Pertanyaan lebih krusial, apakah Iran sanggup menemukan solusi bagi hilangnya sumber pemasukan utama mereka. Memang beberapa alternatif solusi telah diambil Iran, di antaranya mulai mencari alternatif pasar untuk mengganti pembeli lama yang khawatir terhadap sanksi AS. Harus pula dipikirkan reaksi negara-negara yang selama ini jadi konsumen utama minyak Iran atau pemilik kontrak jasa utama produksi minyak Iran, seperti China atau India. China mulai mengurangi impor minyak dari Iran untuk Januari.

Ketiga hal ini: rentang waktu untuk berperang, sensitivitas terhadap kenaikan harga minyak, dan dampak ke negara lain yang tak berdiri di salah satu kubu yang bersengketa tetapi akan menuai dampak akan menentukan apakah perang terbuka di Timteng pecah atau tidak.

Media dialog

Sebagian besar penstudi lebih melihat pertukaran ancaman antara Iran dan AS sebagai cara lain untuk berdialog. Cara ini muncul dan dominan karena ketiadaan saluran komunikasi langsung di antara keduanya. Komunikasi melalui pihak ketiga juga dipandang kurang efektif. Upaya mengurangi ketegangan dan menemukan titik tengah kepentingan kedua pihak harus diusahakan dengan lebih mengefektifkan jalur komunikasi yang ada.

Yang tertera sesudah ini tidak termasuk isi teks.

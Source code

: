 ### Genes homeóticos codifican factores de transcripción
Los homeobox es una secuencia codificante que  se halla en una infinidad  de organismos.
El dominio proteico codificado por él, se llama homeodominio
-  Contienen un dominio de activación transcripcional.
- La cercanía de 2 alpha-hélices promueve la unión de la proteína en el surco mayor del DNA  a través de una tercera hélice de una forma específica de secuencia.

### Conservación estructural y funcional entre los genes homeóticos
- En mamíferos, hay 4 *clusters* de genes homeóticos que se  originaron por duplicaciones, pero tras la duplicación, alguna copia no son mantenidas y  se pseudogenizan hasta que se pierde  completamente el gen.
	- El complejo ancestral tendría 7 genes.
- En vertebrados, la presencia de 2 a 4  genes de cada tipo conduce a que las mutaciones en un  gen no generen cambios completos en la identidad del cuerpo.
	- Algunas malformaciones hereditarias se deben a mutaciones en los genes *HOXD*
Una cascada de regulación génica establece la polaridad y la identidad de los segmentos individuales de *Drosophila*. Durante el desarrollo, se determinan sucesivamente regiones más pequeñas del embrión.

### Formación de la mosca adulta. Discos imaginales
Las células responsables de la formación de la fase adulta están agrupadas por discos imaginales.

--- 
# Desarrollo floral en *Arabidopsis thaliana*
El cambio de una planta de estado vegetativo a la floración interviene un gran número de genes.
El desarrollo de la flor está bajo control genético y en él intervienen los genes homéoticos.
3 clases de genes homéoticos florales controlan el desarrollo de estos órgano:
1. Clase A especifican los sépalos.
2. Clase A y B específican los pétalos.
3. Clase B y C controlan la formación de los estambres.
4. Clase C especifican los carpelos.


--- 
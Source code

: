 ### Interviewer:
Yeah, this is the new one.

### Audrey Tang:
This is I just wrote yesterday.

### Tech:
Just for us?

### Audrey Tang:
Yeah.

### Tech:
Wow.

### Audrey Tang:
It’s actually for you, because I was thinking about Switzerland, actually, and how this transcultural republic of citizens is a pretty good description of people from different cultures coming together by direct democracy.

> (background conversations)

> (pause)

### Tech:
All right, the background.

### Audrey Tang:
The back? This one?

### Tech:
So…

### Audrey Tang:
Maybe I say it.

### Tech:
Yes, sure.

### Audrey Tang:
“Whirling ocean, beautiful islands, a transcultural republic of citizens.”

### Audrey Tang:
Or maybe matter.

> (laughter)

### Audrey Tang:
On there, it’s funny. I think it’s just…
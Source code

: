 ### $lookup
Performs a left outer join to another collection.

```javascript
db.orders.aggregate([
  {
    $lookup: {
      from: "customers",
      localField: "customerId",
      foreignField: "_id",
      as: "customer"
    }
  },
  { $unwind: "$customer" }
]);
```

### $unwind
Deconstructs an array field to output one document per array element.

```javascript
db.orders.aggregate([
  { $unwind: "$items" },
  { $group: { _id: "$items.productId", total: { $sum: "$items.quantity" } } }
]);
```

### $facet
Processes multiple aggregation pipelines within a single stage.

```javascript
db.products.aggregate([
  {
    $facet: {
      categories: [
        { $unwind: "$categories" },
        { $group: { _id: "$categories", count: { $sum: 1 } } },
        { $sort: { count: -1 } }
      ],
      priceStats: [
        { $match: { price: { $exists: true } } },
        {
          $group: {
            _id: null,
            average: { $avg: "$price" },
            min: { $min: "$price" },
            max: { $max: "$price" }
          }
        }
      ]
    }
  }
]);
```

Dialog langsung dapat dilakukan dengan mencari figur di kedua pihak yang dipandang pernah cukup intens berinteraksi. Tokoh dari komunitas intelijen atau militer bisa jadi figur jembatan alternatif. Upaya dialog dengan bantuan pihak ketiga bisa dilakukan melalui keterlibatan negara seperti China atau Indonesia. Upaya konstruktif untuk menjembatani perbedaan kepentingan antara Iran dan AS harus diupayakan untuk menyejukkan suasana di Timteng. Jangan sampai ketegangan demi ketegangan menjebak para pihak ke arah konflik. Apalagi, saat ini kondisi domestik di kedua negara bisa mempermulus jalan menuju konflik. Pemerintahan garis keras Mahmoud Ahmadinejad akan mendapatkan tambahan legitimasi dengan semakin menguatnya tensi. Demikian pula Pilpres AS bisa memanfaatkan isu ini untuk mendapat dukungan.